[Excerpts from a dataset]
================

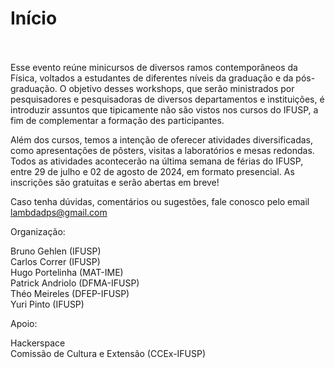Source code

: # Início <br><br>

Esse evento reúne minicursos de diversos ramos contemporâneos da Física, voltados a estudantes de diferentes níveis da graduação e da pós-graduação. O objetivo desses workshops, que serão ministrados por pesquisadores e pesquisadoras de diversos departamentos e instituições, é introduzir assuntos que tipicamente não são vistos nos cursos do IFUSP, a fim de complementar a formação des participantes.

Além dos cursos, temos a intenção de oferecer atividades diversificadas, como apresentações de pôsters, visitas a laboratórios e mesas redondas. Todos as atividades acontecerão na última semana de férias do IFUSP, entre 29 de julho e 02 de agosto de 2024, em formato presencial. As inscrições são gratuitas e serão abertas em breve!

Caso tenha dúvidas, comentários ou sugestões, fale conosco pelo email [lambdadps@gmail.com](mailto:lambdadps@gmail.com)

Organização:

Bruno Gehlen (IFUSP) <br>
Carlos Correr (IFUSP) <br>
Hugo Portelinha (MAT-IME) <br>
Patrick Andriolo (DFMA-IFUSP) <br>
Théo Meireles (DFEP-IFUSP) <br>
Yuri Pinto (IFUSP)

Apoio:

Hackerspace <br>
Comissão de Cultura e Extensão (CCEx-IFUSP)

================

To do:
In the records above, find each line that holds the word "serão"; copy all such lines.

Expected answer:
Esse evento reúne minicursos de diversos ramos contemporâneos da Física, voltados a estudantes de diferentes níveis da graduação e da pós-graduação. O objetivo desses workshops, que serão ministrados por pesquisadores e pesquisadoras de diversos departamentos e instituições, é introduzir assuntos que tipicamente não são vistos nos cursos do IFUSP, a fim de complementar a formação des participantes.
Além dos cursos, temos a intenção de oferecer atividades diversificadas, como apresentações de pôsters, visitas a laboratórios e mesas redondas. Todos as atividades acontecerão na última semana de férias do IFUSP, entre 29 de julho e 02 de agosto de 2024, em formato presencial. As inscrições são gratuitas e serão abertas em breve!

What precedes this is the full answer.